| TASK OBJECTIVE |
Go line by line through the data below and count those that hold "following". Return only the number.

| MATERIAL FOR THIS EXERCISE |

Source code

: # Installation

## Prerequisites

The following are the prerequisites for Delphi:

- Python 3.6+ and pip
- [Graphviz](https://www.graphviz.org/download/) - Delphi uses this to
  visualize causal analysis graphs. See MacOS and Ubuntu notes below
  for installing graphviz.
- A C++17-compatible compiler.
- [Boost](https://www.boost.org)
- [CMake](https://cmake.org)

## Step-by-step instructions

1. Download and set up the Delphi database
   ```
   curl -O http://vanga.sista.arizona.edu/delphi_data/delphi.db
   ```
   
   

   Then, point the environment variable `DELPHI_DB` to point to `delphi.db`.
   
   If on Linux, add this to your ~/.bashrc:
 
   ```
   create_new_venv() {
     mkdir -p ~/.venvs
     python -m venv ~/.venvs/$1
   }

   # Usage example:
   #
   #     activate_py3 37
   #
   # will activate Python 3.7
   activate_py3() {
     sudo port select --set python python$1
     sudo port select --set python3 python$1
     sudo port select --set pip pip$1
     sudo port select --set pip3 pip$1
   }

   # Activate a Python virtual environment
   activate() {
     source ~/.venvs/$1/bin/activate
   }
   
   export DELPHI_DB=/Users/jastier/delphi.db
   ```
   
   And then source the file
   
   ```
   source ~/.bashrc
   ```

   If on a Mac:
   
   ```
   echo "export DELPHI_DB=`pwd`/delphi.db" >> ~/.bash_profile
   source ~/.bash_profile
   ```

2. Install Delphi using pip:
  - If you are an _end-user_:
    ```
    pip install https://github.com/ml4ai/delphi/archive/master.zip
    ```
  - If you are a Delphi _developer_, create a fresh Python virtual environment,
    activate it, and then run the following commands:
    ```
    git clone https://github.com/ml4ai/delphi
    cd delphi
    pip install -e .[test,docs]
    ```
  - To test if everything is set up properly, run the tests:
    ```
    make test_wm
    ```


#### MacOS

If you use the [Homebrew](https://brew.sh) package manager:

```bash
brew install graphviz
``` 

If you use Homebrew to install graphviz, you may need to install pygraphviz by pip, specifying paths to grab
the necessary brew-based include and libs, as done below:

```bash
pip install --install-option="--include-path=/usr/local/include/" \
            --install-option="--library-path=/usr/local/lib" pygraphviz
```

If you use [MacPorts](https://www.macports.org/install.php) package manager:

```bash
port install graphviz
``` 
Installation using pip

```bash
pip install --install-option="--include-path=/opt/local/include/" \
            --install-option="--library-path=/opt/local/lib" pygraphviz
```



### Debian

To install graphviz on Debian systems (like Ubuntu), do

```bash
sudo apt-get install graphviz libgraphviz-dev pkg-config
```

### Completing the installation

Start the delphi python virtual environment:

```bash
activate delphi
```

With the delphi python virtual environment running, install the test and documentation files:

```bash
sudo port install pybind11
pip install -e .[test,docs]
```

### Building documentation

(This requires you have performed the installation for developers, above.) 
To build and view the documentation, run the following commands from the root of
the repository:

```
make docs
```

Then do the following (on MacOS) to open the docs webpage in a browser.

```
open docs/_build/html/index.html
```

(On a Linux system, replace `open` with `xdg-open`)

* * *

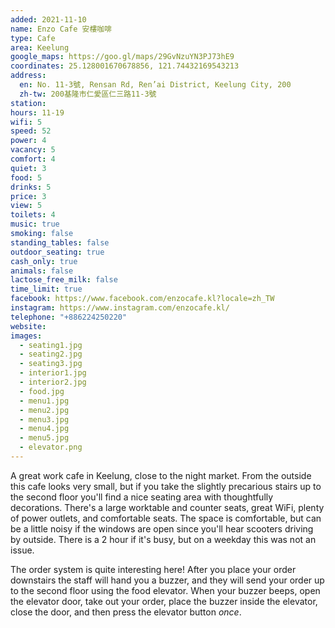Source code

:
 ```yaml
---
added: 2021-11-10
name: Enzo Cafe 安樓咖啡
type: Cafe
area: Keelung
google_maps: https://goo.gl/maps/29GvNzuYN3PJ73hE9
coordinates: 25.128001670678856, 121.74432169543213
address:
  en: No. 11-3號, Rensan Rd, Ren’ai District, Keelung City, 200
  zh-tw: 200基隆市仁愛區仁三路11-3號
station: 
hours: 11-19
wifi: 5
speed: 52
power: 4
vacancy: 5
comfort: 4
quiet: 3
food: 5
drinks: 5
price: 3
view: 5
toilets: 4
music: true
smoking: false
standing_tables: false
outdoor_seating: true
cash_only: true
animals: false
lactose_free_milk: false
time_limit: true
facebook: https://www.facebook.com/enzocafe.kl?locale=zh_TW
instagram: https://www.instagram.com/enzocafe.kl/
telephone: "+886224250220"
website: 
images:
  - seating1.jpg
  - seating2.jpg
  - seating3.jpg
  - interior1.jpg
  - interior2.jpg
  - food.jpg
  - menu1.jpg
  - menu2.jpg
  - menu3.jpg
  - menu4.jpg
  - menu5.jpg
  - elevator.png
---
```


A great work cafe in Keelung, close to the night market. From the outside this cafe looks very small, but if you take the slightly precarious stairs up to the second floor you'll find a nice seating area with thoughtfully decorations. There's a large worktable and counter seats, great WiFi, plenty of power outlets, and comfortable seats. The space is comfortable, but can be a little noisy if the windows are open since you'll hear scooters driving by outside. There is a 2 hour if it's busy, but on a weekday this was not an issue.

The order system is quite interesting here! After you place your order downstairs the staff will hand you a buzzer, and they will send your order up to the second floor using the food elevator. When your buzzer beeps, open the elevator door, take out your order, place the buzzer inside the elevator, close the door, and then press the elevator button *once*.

| SOLUTION TO THE PROBLEM |
4